4. Keep supervision reachable

This is the part teams underweight.

A long-running session is only as useful as your ability to inspect it and intervene when it reaches a meaningful branch point. If the only way to check on the agent is to sit back down in front of the original terminal, you have a fragile setup.

Pair the mobile app so you can monitor progress and respond to approval requests from your phone. That is what prevents a session on the dev server from turning into a black box while you are away from the desk. If you have not added a second machine yet, see how to pair MuxAgent on a second machine without friction for the step-by-step process.

5. Bring back proof, not just claims

When the task returns from the other machine, what matters is not “the agent said it is done.” What matters is that the outputs are reviewable:

  • plan artifacts,
  • implementation summary,
  • verification results,
  • and the relevant build or test evidence.

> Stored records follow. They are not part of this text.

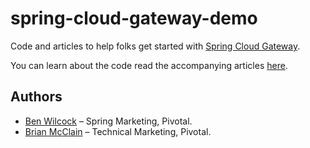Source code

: # spring-cloud-gateway-demo

Code and articles to help folks get started with [Spring Cloud Gateway][3].

You can learn about the code read the accompanying articles [here][4].

## Authors

* [Ben Wilcock][1] – Spring Marketing, Pivotal.
* [Brian McClain][2] – Technical Marketing, Pivotal.

[1]: https://twitter.com/benbravo73
[2]: https://twitter.com/BrianMMcClain
[3]: https://spring.io/projects/spring-cloud-gateway
[4]: https://benwilcock.github.io/spring-cloud-gateway-demo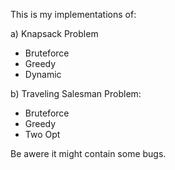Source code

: This is my implementations of:

a) Knapsack Problem
- Bruteforce
- Greedy
- Dynamic

b) Traveling Salesman Problem:
- Bruteforce
- Greedy
- Two Opt

Be awere it might contain some bugs.
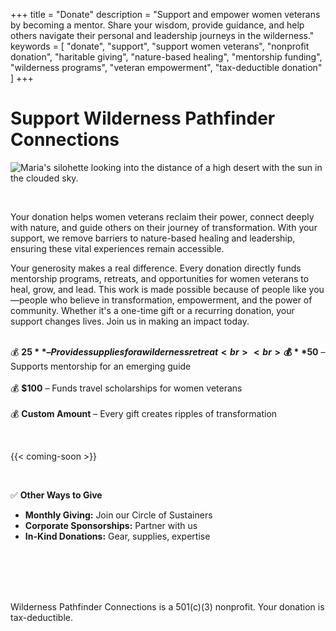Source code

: +++
title = "Donate"
description = "Support and empower women veterans by becoming a mentor. Share your wisdom, provide guidance, and help others navigate their personal and leadership journeys in the wilderness."
keywords = [
  "donate",
  "support",
  "support women veterans",
  "nonprofit donation",
  "haritable giving",
  "nature-based healing",
  "mentorship funding",
  "wilderness programs",
  "veteran empowerment",
  "tax-deductible donation"
]
+++
# Support Wilderness Pathfinder Connections

![Maria's silohette looking into the distance of a high desert with the sun in the clouded sky.](/uploads/bright-future.jpg "Photo by Sher")

&nbsp;

Your donation helps women veterans reclaim their power, connect deeply with nature, and guide others on their journey of transformation. With your support, we remove barriers to nature-based healing and leadership, ensuring these vital experiences remain accessible.

Your generosity makes a real difference. Every donation directly funds mentorship programs, retreats, and opportunities for women veterans to heal, grow, and lead. This work is made possible because of people like you—people who believe in transformation, empowerment, and the power of community. Whether it's a one-time gift or a recurring donation, your support changes lives. Join us in making an impact today.

<br>💰 **$25** – Provides supplies for a wilderness retreat<br><br> 💰 **$50** – Supports mentorship for an emerging guide<br><br> 💰 **$100** – Funds travel scholarships for women veterans<br><br> 💰 **Custom Amount** – Every gift creates ripples of transformation<br>

&nbsp;

{{< coming-soon >}}

&nbsp;

✅ **Other Ways to Give**

* **Monthly Giving:** Join our Circle of Sustainers
* **Corporate Sponsorships:** Partner with us
* **In-Kind Donations:** Gear, supplies, expertise

&nbsp;

<br><br><br>Wilderness Pathfinder Connections is a 501(c)(3) nonprofit. Your donation is tax-deductible.

&nbsp;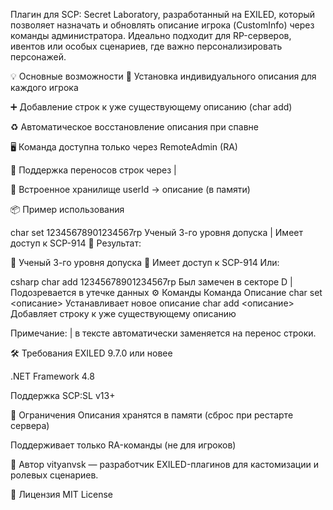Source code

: Плагин для SCP: Secret Laboratory, разработанный на EXILED, который позволяет назначать и обновлять описание игрока (CustomInfo) через команды администратора. Идеально подходит для RP-серверов, ивентов или особых сценариев, где важно персонализировать персонажей.

💡 Основные возможности
🔧 Установка индивидуального описания для каждого игрока

➕ Добавление строк к уже существующему описанию (char add)

♻️ Автоматическое восстановление описания при спавне

🖥️ Команда доступна только через RemoteAdmin (RA)

💬 Поддержка переносов строк через |

🧠 Встроенное хранилище userId -> описание (в памяти)

📦 Пример использования

char set 12345678901234567rp Ученый 3-го уровня допуска | Имеет доступ к SCP-914
📄 Результат:

🪪 Ученый 3-го уровня допуска
🧪 Имеет доступ к SCP-914
Или:

csharp
char add 12345678901234567rp Был замечен в секторе D | Подозревается в утечке данных
⚙️ Команды
Команда	Описание
char set <userId> <описание>	Устанавливает новое описание
char add <userId> <описание>	Добавляет строку к уже существующему описанию

Примечание: | в тексте автоматически заменяется на перенос строки.

🛠 Требования
EXILED 9.7.0 или новее

.NET Framework 4.8

Поддержка SCP:SL v13+

📌 Ограничения
Описания хранятся в памяти (сброс при рестарте сервера)

Поддерживает только RA-команды (не для игроков)

👤 Автор
vityanvsk — разработчик EXILED-плагинов для кастомизации и ролевых сценариев.

📄 Лицензия
MIT License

Machine changes should not weaken the evidence chain.

Multi-machine does not mean multi-everything

There is a bad version of this pattern too.

It looks like:

  • one branch edited from three machines without clear ownership,
  • ad hoc approvals in chat,
  • a laptop transcript that no longer matches the server state,
  • and a vague sense that the agent is “working somewhere.”

That is not continuity. That is distributed confusion.

Good multi-machine operation is narrower than that.

Pick one machine as the execution surface for the current stage. Keep one workflow graph as the source of truth. Keep the checkpoints explicit. Keep the control surface reachable. Keep the outputs inspectable.

The goal is not to maximize how many machines are involved. The goal is to make machine boundaries stop being a reason for agent work to stall, drift, or become harder to supervise.

The point is continuity, not novelty

The reason multi-machine support matters is not that it sounds advanced. It is that real engineering work does not happen in one chair, on one computer, during one uninterrupted sitting.

You notice issues on a laptop. You run heavy work elsewhere. You leave your desk. You come back. A plan needs approval. Verification fails on the machine with the right environment, not the one nearest your hands. Priorities change while the agent is still active.

That is the normal shape of modern work.

Once you accept that, the right question is no longer “How autonomous is the model?” The right question is “Can the workflow survive the fact that the work and the operator move independently?”

That is what a serious multi-machine setup gives you:

  • the right machine for each stage,
  • the same workflow graph across environments,
  • reachable supervision,
  • and continuity when the work outlives the original terminal.

That is not an edge case. It is the operating model AI coding agents need if they are going to keep being useful after the demo wears off.